Libya Tour Guide: Tripoli - The Modern City

Libya Tour Guide: Tripoli - The Modern City Last updated on Thursday 22nd April 2010

During the 18th century, or perhaps a little earlier, the city of Tripoli overspilled its original walls. This outer area was redeveloped in the early 20th century by the Italians, who created a set of administrative buildings, official residences and general residential areas for the Italian colonial population.

The street plan consisted of straight thoroughfares, radiating from Green Square in front of the castle. A cathedral and financial district adjoined the main souq, and the 'garden city' thus formed was affluent and pleasant.

With the 1969 revolution, dramatic changes took place in the city of Tripoli. Colonial influence and European heritage were now seen as less than desirable. Street names were changed, all signs were written in Arabic only and the cathedral was closed. An enormous influx of the Libyan populace into the city resulted in a five-fold increase in Tripoli's population during the seventies and eighties. To accommodate this huge increase, many new suburbs sprang up all around, and a lack of planning resulted in a sprawling metropolitan area with severe traffic congestion at peak times.

In the late 1980s some civil service personnel were removed from the capital to other sites, and this eased the traffic problem slightly. City expansion continues, however, and many people commute into its centre from outlying towns, many travelling between 60 and 80 kilometres to and from work each day.

Traffic congestion is still a major problem and extra travelling time should therefore be allowed by those intending to keep business appointments.
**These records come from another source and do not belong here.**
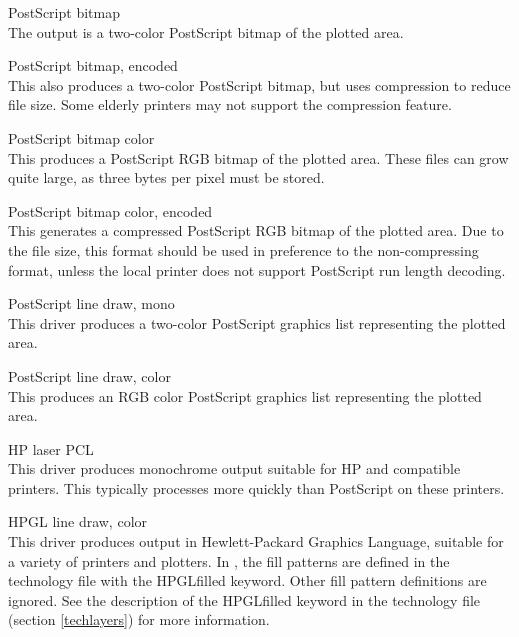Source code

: \begin{description}
\item{PostScript bitmap}\\
The output is a two-color PostScript bitmap of the plotted area.

\item{\et PostScript bitmap, encoded}\\
This also produces a two-color PostScript bitmap, but uses compression
to reduce file size.  Some elderly printers may not support the
compression feature.

\item{\et PostScript bitmap color}\\
This produces a PostScript RGB bitmap of the plotted area.  These
files can grow quite large, as three bytes per pixel must be stored.

\item{\et PostScript bitmap color, encoded}\\
This generates a compressed PostScript RGB bitmap of the plotted area. 
Due to the file size, this format should be used in preference to the
non-compressing format, unless the local printer does not support
PostScript run length decoding.

\item{\et PostScript line draw, mono}\\
This driver produces a two-color PostScript graphics list representing
the plotted area.

\item{\et PostScript line draw, color}\\
This produces an RGB color PostScript graphics list representing the
plotted area.

\item{\et HP laser PCL}\\
This driver produces monochrome output suitable for HP and compatible
printers.  This typically processes more quickly than PostScript on
these printers.

\item{\et HPGL line draw, color}\\
This driver produces output in Hewlett-Packard Graphics Language,
suitable for a variety of printers and plotters.  In {\Xic}, the fill
patterns are defined in the technology file with the {\vt HPGLfilled}
keyword.  Other fill pattern definitions are ignored.  See the
description of the {\et HPGLfilled} keyword in the technology file
(section \ref{techlayers}) for more information.


\end{description}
The city centre is still Green Square in front of the castle, and most of the major commercial streets lead off from it. The former palace of the late King Idris is situated at the southern end of Sharah Mohammed Magarief, one of Tripoli's two main streets, about 500m south of the former cathedral. It is now known as the People's Palace, and is used by Colonel Qaddifi's political activists. The former cathedral is now used as a mosque.

The coast road, which traverses the old harbour area, has no buildings and is chiefly used by traffic travelling eastward.